* **WHAT THIS TASK INVOLVES**: The answer is the data below, repeated exactly, with no pictures included.

== SOURCE RECORDS

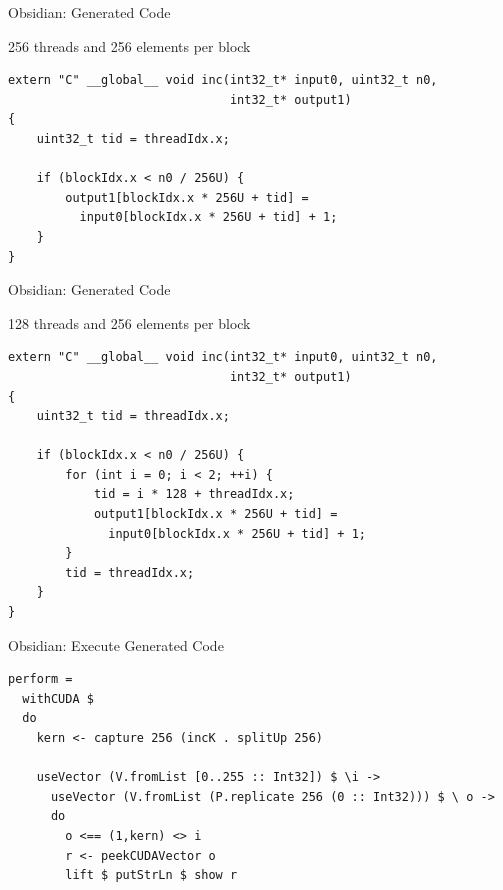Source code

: \documentclass[xcolor=dvipsnames]{beamer}
\begin{document}
%
\newcommand\Fontvi{\fontsize{8}{7.2}\selectfont}

\begin{frame}[fragile]{Obsidian: Generated Code}
\begin{block}{256 threads and 256 elements per block} 
\Fontvi
\begin{verbatim} 
extern "C" __global__ void inc(int32_t* input0, uint32_t n0,
                               int32_t* output1)
{
    uint32_t tid = threadIdx.x;
     
    if (blockIdx.x < n0 / 256U) {
        output1[blockIdx.x * 256U + tid] = 
          input0[blockIdx.x * 256U + tid] + 1;
    }
}
\end{verbatim} 

\end{block}
\end{frame}

%
\begin{frame}[fragile]{Obsidian: Generated Code}
\begin{block}{128 threads and 256 elements per block}
\Fontvi
\begin{verbatim} 
extern "C" __global__ void inc(int32_t* input0, uint32_t n0,
                               int32_t* output1)
{
    uint32_t tid = threadIdx.x;
    
    if (blockIdx.x < n0 / 256U) {
        for (int i = 0; i < 2; ++i) {
            tid = i * 128 + threadIdx.x;
            output1[blockIdx.x * 256U + tid] = 
              input0[blockIdx.x * 256U + tid] + 1;
        }
        tid = threadIdx.x;
    }
}
\end{verbatim} 
\end{block} 


\end{frame} 

\begin{frame}[fragile]{Obsidian: Execute Generated Code}
  
  \begin{block}{}
    \Fontvi
\begin{verbatim}
perform =
  withCUDA $
  do
    kern <- capture 256 (incK . splitUp 256) 

    useVector (V.fromList [0..255 :: Int32]) $ \i ->
      useVector (V.fromList (P.replicate 256 (0 :: Int32))) $ \ o ->
      do
        o <== (1,kern) <> i 
        r <- peekCUDAVector o
        lift $ putStrLn $ show r     
\end{verbatim} 
  \end{block}
\end{frame} 
\end{document}
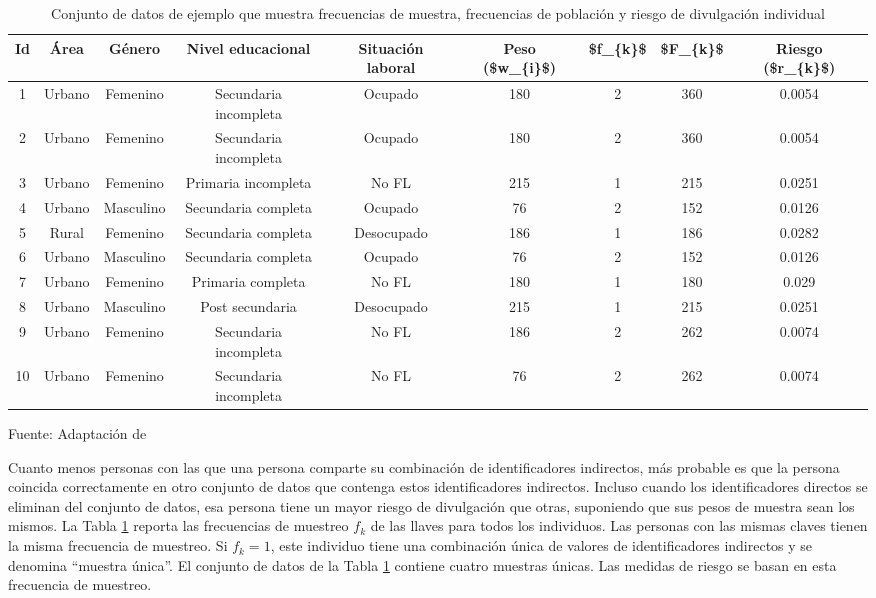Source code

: \documentclass[]{book}
\theoremstyle{definition}
\theoremstyle{definition}
\theoremstyle{definition}
\theoremstyle{definition}
\theoremstyle{remark}
\begin{document}
\begin{table}

\caption{\label{tab:tabMR1}Conjunto de datos de ejemplo que muestra frecuencias de muestra, frecuencias de población y riesgo de divulgación individual}
\centering
\begin{tabular}[t]{c|c|c|c|c|c|c|c|c}
\hline
Id & Área & Género & Nivel educacional & Situación laboral & Peso (\$w\_\{i\}\$) & \$f\_\{k\}\$ & \$F\_\{k\}\$  & Riesgo (\$r\_\{k\}\$)\\
\hline
1 & Urbano & Femenino & Secundaria incompleta & Ocupado & 180 & 2 & 360 & 0.0054\\
\hline
2 & Urbano & Femenino & Secundaria incompleta & Ocupado & 180 & 2 & 360 & 0.0054\\
\hline
3 & Urbano & Femenino & Primaria incompleta & No FL & 215 & 1 & 215 & 0.0251\\
\hline
4 & Urbano & Masculino & Secundaria completa & Ocupado & 76 & 2 & 152 & 0.0126\\
\hline
5 & Rural & Femenino & Secundaria completa & Desocupado & 186 & 1 & 186 & 0.0282\\
\hline
6 & Urbano & Masculino & Secundaria completa & Ocupado & 76 & 2 & 152 & 0.0126\\
\hline
7 & Urbano & Femenino & Primaria completa & No FL & 180 & 1 & 180 & 0.029\\
\hline
8 & Urbano & Masculino & Post secundaria & Desocupado & 215 & 1 & 215 & 0.0251\\
\hline
9 & Urbano & Femenino & Secundaria incompleta & No FL & 186 & 2 & 262 & 0.0074\\
\hline
10 & Urbano & Femenino & Secundaria incompleta & No FL & 76 & 2 & 262 & 0.0074\\
\hline
\end{tabular}
\end{table}

Fuente: Adaptación de \citep[p.28]{benschop}

Cuanto menos personas con las que una persona comparte su combinación de identificadores indirectos, más probable es que la persona coincida correctamente en otro conjunto de datos que contenga estos identificadores indirectos. Incluso cuando los identificadores directos se eliminan del conjunto de datos, esa persona tiene un mayor riesgo de divulgación que otras, suponiendo que sus pesos de muestra sean los mismos. La Tabla \ref{tab:tabMR1} reporta las frecuencias de muestreo \(f_{k}\) de las llaves para todos los individuos. Las personas con las mismas claves tienen la misma frecuencia de muestreo. Si \(f_{k}=1\), este individuo tiene una combinación única de valores de identificadores indirectos y se denomina ``muestra única''. El conjunto de datos de la Tabla \ref{tab:tabMR1} contiene cuatro muestras únicas. Las medidas de riesgo se basan en esta frecuencia de muestreo.
\end{document}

====

* **TASK RESULT**:
Source code

: \documentclass[xcolor=dvipsnames]{beamer}
\begin{document}
%
\newcommand\Fontvi{\fontsize{8}{7.2}\selectfont}

\begin{frame}[fragile]{Obsidian: Generated Code}
\begin{block}{256 threads and 256 elements per block} 
\Fontvi
\begin{verbatim} 
extern "C" __global__ void inc(int32_t* input0, uint32_t n0,
                               int32_t* output1)
{
    uint32_t tid = threadIdx.x;
     
    if (blockIdx.x < n0 / 256U) {
        output1[blockIdx.x * 256U + tid] = 
          input0[blockIdx.x * 256U + tid] + 1;
    }
}
\end{verbatim} 

\end{block}
\end{frame}

%
\begin{frame}[fragile]{Obsidian: Generated Code}
\begin{block}{128 threads and 256 elements per block}
\Fontvi
\begin{verbatim} 
extern "C" __global__ void inc(int32_t* input0, uint32_t n0,
                               int32_t* output1)
{
    uint32_t tid = threadIdx.x;
    
    if (blockIdx.x < n0 / 256U) {
        for (int i = 0; i < 2; ++i) {
            tid = i * 128 + threadIdx.x;
            output1[blockIdx.x * 256U + tid] = 
              input0[blockIdx.x * 256U + tid] + 1;
        }
        tid = threadIdx.x;
    }
}
\end{verbatim} 
\end{block} 


\end{frame} 

\begin{frame}[fragile]{Obsidian: Execute Generated Code}
  
  \begin{block}{}
    \Fontvi
\begin{verbatim}
perform =
  withCUDA $
  do
    kern <- capture 256 (incK . splitUp 256) 

    useVector (V.fromList [0..255 :: Int32]) $ \i ->
      useVector (V.fromList (P.replicate 256 (0 :: Int32))) $ \ o ->
      do
        o <== (1,kern) <> i 
        r <- peekCUDAVector o
        lift $ putStrLn $ show r     
\end{verbatim} 
  \end{block}
\end{frame} 
\end{document}
Source code

: \documentclass[]{book}
\theoremstyle{definition}
\theoremstyle{definition}
\theoremstyle{definition}
\theoremstyle{definition}
\theoremstyle{remark}
\begin{document}
\begin{table}

\caption{\label{tab:tabMR1}Conjunto de datos de ejemplo que muestra frecuencias de muestra, frecuencias de población y riesgo de divulgación individual}
\centering
\begin{tabular}[t]{c|c|c|c|c|c|c|c|c}
\hline
Id & Área & Género & Nivel educacional & Situación laboral & Peso (\$w\_\{i\}\$) & \$f\_\{k\}\$ & \$F\_\{k\}\$  & Riesgo (\$r\_\{k\}\$)\\
\hline
1 & Urbano & Femenino & Secundaria incompleta & Ocupado & 180 & 2 & 360 & 0.0054\\
\hline
2 & Urbano & Femenino & Secundaria incompleta & Ocupado & 180 & 2 & 360 & 0.0054\\
\hline
3 & Urbano & Femenino & Primaria incompleta & No FL & 215 & 1 & 215 & 0.0251\\
\hline
4 & Urbano & Masculino & Secundaria completa & Ocupado & 76 & 2 & 152 & 0.0126\\
\hline
5 & Rural & Femenino & Secundaria completa & Desocupado & 186 & 1 & 186 & 0.0282\\
\hline
6 & Urbano & Masculino & Secundaria completa & Ocupado & 76 & 2 & 152 & 0.0126\\
\hline
7 & Urbano & Femenino & Primaria completa & No FL & 180 & 1 & 180 & 0.029\\
\hline
8 & Urbano & Masculino & Post secundaria & Desocupado & 215 & 1 & 215 & 0.0251\\
\hline
9 & Urbano & Femenino & Secundaria incompleta & No FL & 186 & 2 & 262 & 0.0074\\
\hline
10 & Urbano & Femenino & Secundaria incompleta & No FL & 76 & 2 & 262 & 0.0074\\
\hline
\end{tabular}
\end{table}

Fuente: Adaptación de \citep[p.28]{benschop}

Cuanto menos personas con las que una persona comparte su combinación de identificadores indirectos, más probable es que la persona coincida correctamente en otro conjunto de datos que contenga estos identificadores indirectos. Incluso cuando los identificadores directos se eliminan del conjunto de datos, esa persona tiene un mayor riesgo de divulgación que otras, suponiendo que sus pesos de muestra sean los mismos. La Tabla \ref{tab:tabMR1} reporta las frecuencias de muestreo \(f_{k}\) de las llaves para todos los individuos. Las personas con las mismas claves tienen la misma frecuencia de muestreo. Si \(f_{k}=1\), este individuo tiene una combinación única de valores de identificadores indirectos y se denomina ``muestra única''. El conjunto de datos de la Tabla \ref{tab:tabMR1} contiene cuatro muestras únicas. Las medidas de riesgo se basan en esta frecuencia de muestreo.
\end{document}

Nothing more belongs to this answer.